9. Hairy Results, Part 1 - I will lead a direct instruction lesson on the experimental techniques used by Prof. Macko to determine the trophic level of the organism from which the sample came from and the relative proportion of C3 and C4 plants in their diet. This lesson will incorporate the use of classroom clickers and partnered discussions at many points throughout to check for students' understanding and to extend their thinking. It will also link heavily back to the investigations students have done so far.
10. Hairy Results, Part 2 - The following day students will receive the complete set of analyzed student hair data and will perform some simple algebraic calculations to determine the proportion of heavy to light carbon isotope in their hair and from that, they will use an equation to calculate the percent to which they are composed of carbon originally found in corn. Connections will be made to the food journals of the student participants and how that informs our interpretations and insights. Following this data investigation, we will have a class discussion with student's scientific and emotional reactions. I will then present students with the certificates that Prof. Macko creates with their official corn percentages.

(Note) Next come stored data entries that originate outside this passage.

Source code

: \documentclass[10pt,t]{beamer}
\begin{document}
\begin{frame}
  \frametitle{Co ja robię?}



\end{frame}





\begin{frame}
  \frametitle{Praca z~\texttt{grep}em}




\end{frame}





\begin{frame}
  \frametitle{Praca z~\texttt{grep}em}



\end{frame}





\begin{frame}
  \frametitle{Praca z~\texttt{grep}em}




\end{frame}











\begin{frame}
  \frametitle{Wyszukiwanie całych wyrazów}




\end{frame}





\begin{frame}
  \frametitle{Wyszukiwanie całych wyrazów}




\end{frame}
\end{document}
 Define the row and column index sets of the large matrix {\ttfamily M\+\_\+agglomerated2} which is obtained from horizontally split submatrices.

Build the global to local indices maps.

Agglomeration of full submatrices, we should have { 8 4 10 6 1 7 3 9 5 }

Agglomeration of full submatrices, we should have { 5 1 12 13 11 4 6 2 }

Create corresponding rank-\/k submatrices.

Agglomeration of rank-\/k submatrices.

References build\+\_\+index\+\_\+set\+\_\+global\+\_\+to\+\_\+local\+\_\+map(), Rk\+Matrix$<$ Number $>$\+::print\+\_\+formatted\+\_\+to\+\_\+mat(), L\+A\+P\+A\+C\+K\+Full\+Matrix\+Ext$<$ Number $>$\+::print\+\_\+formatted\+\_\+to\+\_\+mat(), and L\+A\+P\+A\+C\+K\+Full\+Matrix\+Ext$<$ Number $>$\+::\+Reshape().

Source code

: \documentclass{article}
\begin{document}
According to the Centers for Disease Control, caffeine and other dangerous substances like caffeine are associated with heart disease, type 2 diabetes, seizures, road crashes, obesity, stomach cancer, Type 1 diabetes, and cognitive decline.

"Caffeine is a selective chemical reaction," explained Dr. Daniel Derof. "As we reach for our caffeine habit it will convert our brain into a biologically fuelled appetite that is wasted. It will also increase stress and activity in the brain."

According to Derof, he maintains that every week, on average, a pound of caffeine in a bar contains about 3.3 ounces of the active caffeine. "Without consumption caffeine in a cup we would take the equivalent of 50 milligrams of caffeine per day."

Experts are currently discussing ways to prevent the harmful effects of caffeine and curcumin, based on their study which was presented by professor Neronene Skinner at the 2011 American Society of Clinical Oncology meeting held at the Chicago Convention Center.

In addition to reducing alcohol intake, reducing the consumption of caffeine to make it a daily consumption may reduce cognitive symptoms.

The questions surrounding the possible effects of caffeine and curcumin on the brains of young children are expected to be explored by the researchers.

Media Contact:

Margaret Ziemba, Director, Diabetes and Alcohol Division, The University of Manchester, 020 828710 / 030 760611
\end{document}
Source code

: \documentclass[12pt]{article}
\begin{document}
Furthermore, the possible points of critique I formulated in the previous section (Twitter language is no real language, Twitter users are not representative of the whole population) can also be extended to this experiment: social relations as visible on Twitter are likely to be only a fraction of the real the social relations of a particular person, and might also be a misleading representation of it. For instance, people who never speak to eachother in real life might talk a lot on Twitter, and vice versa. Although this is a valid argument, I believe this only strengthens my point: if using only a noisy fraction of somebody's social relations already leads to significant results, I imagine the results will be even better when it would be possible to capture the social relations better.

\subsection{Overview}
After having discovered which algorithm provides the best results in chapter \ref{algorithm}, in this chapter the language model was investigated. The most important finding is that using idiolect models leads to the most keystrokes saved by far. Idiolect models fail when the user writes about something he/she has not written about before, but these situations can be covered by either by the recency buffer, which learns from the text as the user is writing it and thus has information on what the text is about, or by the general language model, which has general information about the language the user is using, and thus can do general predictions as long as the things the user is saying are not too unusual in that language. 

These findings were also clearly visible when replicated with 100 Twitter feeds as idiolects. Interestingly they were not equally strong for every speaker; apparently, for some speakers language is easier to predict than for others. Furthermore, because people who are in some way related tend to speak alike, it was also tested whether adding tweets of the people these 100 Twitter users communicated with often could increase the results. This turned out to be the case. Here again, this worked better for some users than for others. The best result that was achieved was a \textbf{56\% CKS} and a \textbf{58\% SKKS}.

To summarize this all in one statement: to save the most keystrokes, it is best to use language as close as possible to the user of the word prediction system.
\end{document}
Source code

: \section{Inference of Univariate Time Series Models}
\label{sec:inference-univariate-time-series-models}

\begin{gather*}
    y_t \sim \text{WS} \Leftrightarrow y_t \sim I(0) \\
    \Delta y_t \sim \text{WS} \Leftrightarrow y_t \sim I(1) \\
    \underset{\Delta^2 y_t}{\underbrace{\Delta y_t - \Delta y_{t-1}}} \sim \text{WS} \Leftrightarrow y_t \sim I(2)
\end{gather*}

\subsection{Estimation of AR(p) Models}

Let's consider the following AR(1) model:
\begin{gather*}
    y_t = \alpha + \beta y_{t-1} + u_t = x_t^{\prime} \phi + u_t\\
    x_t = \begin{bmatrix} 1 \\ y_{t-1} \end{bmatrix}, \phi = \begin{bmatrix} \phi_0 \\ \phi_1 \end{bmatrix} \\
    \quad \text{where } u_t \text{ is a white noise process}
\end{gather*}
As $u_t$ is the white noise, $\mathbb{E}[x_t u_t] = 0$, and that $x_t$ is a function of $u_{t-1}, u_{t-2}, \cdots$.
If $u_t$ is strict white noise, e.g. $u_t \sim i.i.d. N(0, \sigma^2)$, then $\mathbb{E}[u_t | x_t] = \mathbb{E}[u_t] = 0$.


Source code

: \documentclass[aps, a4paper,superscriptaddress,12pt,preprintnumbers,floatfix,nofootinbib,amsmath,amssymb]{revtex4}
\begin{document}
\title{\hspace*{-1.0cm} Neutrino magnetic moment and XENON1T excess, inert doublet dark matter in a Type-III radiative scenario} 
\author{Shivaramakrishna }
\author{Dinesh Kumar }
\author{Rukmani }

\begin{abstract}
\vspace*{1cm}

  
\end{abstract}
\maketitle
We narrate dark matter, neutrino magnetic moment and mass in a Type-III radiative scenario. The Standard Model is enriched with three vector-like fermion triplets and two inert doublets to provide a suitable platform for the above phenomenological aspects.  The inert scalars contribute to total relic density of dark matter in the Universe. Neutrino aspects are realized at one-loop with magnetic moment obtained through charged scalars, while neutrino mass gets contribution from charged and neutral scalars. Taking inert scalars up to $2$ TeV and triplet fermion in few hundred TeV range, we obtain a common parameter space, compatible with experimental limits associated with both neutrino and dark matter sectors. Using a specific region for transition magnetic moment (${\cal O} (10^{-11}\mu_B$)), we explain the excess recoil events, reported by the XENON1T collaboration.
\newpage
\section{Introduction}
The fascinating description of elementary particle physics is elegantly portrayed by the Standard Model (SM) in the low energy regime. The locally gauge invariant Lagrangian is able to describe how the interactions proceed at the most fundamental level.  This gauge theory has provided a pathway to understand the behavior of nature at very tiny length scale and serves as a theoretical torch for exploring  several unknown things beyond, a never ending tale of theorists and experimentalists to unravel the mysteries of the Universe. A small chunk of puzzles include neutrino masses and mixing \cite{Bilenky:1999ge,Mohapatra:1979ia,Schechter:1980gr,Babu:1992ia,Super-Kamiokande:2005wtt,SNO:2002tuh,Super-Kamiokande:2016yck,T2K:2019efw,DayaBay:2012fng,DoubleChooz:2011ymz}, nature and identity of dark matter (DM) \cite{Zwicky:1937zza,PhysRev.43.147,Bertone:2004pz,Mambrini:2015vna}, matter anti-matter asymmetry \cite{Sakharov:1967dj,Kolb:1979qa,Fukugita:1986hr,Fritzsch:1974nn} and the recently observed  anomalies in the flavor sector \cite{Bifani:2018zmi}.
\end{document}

11. The Ice Man Cometh, Part 1 - Students will read and react to an article published in the New Scientist by Prof. Macko called "Beyond the Fringe." This article describes how Macko applies the same isotope analysis used on our class participants' hair to the mysterious Ice Man in order to figure out his prehistoric diet. To differentiate for different level readers without socially embarrassing those who struggle, the article will be completed in a jigsaw format in which different student groups are assigned different passages to focus on and become "experts." The written questions to go along with each passage will be similarly aligned to meet and stretch different students' abilities.
12. The Ice Man Cometh, Part 2 - Students will be given real data Macko has collected from experiments with prehistoric hair samples to analyze. In addition to the isotope data they should now be familiar with, students will also have photographs of different teeth wear patterns of the specimens, artifacts they were found with, and any preserved plant or animal material found at the same site. Using all of this information, students will be required to reconstruct the probable diets of the two different individuals and to comment on the changes in diet that occurred in the time that separated them. This will link to the next unit we will be studying on agricultural developments and the green revolution.
13. Prof. Macko "Visits" the Classroom - Students will share the conclusions their teams came to regarding the prehistoric samples and will have a chance to hear Prof. Macko talk about his work. Prof. Macko has significant experience using videoconferencing technology for distance learning, so we will be using his standard protocols for connecting. This will be the students' chance to interact "scientist to scientist" with Macko without me as a filter or interpreter.